### EXTRACTED DATA

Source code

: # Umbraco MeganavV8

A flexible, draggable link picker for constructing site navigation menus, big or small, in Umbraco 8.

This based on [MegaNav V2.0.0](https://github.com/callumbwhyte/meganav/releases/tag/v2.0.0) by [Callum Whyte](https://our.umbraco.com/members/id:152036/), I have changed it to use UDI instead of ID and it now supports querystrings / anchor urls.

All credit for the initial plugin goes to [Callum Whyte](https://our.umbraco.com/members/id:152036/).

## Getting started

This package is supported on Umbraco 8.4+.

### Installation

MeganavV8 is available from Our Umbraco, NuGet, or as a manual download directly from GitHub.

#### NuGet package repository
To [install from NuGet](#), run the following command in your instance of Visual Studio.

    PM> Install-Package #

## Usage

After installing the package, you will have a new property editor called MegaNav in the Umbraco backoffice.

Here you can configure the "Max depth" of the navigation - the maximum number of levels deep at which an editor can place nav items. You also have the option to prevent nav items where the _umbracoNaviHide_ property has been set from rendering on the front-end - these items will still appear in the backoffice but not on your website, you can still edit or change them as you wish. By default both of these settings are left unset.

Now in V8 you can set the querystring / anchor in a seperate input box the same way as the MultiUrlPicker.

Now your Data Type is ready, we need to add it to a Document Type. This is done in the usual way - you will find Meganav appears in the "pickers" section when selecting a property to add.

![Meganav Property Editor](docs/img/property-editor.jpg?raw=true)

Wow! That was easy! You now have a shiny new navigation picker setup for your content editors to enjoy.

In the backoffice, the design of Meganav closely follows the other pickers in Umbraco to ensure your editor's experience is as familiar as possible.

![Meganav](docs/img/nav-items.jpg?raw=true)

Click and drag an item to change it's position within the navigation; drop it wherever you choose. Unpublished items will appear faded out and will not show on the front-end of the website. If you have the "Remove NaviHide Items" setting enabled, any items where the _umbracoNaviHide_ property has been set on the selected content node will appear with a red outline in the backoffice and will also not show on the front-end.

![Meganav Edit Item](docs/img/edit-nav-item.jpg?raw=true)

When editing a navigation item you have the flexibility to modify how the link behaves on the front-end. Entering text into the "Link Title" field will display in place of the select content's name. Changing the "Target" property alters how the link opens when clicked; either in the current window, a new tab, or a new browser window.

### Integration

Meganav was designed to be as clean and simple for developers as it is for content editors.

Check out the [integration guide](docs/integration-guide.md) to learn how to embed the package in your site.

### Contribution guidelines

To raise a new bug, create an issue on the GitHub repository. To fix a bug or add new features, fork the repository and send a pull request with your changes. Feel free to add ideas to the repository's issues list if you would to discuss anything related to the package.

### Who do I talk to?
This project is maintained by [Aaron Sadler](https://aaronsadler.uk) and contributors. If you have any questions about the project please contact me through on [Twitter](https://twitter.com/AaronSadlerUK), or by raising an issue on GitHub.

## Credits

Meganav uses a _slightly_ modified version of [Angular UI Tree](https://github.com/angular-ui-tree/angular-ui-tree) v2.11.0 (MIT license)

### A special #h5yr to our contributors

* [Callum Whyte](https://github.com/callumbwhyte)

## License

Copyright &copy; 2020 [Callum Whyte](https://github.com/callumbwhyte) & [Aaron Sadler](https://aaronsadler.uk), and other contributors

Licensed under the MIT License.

######
### EXTRACTED DATA

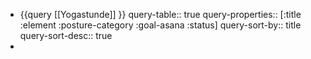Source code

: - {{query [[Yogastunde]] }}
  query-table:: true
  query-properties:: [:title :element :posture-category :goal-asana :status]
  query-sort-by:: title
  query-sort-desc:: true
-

######
### EXTRACTED DATA

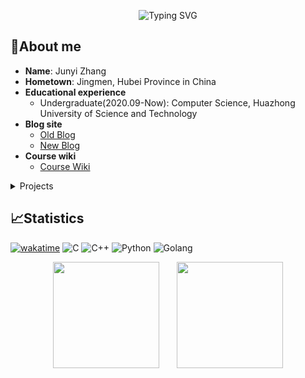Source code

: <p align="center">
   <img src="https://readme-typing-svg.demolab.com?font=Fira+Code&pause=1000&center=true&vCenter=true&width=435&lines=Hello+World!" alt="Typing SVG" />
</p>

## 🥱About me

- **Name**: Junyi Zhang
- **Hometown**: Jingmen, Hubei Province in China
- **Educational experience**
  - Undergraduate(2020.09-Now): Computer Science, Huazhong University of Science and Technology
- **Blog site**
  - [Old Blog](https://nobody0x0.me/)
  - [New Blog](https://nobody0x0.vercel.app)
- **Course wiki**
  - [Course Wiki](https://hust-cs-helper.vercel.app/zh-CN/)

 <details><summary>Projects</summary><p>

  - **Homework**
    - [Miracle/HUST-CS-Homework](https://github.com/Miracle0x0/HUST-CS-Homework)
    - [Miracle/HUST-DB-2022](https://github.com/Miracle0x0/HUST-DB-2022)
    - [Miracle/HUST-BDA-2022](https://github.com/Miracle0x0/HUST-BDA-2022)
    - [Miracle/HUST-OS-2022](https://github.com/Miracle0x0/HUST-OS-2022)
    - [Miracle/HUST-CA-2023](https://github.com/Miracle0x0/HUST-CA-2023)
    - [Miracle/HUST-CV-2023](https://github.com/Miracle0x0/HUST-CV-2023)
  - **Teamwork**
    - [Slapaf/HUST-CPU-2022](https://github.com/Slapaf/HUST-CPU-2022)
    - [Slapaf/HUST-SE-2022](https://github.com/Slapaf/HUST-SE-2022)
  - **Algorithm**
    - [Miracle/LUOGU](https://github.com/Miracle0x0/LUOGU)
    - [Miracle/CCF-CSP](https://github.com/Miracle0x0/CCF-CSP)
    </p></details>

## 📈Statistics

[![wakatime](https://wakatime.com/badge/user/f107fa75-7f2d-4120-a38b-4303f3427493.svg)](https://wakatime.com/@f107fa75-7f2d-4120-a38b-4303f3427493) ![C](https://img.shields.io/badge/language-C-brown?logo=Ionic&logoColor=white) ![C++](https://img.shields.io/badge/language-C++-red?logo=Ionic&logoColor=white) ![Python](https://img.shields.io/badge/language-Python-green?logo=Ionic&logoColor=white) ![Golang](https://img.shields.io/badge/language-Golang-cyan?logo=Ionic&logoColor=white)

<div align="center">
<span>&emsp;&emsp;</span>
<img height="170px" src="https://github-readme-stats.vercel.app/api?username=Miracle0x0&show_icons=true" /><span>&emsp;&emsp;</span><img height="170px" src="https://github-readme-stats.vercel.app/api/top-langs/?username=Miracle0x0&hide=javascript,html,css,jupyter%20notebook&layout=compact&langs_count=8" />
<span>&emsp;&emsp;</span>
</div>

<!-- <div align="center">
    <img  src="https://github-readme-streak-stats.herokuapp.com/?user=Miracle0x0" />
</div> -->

######

- _WORK ITEM_
The answer must consist of every line from the listing above that includes the word "pickers".

- _RESPONSE TO THIS EXERCISE_
Now your Data Type is ready, we need to add it to a Document Type. This is done in the usual way - you will find Meganav appears in the "pickers" section when selecting a property to add.
In the backoffice, the design of Meganav closely follows the other pickers in Umbraco to ensure your editor's experience is as familiar as possible.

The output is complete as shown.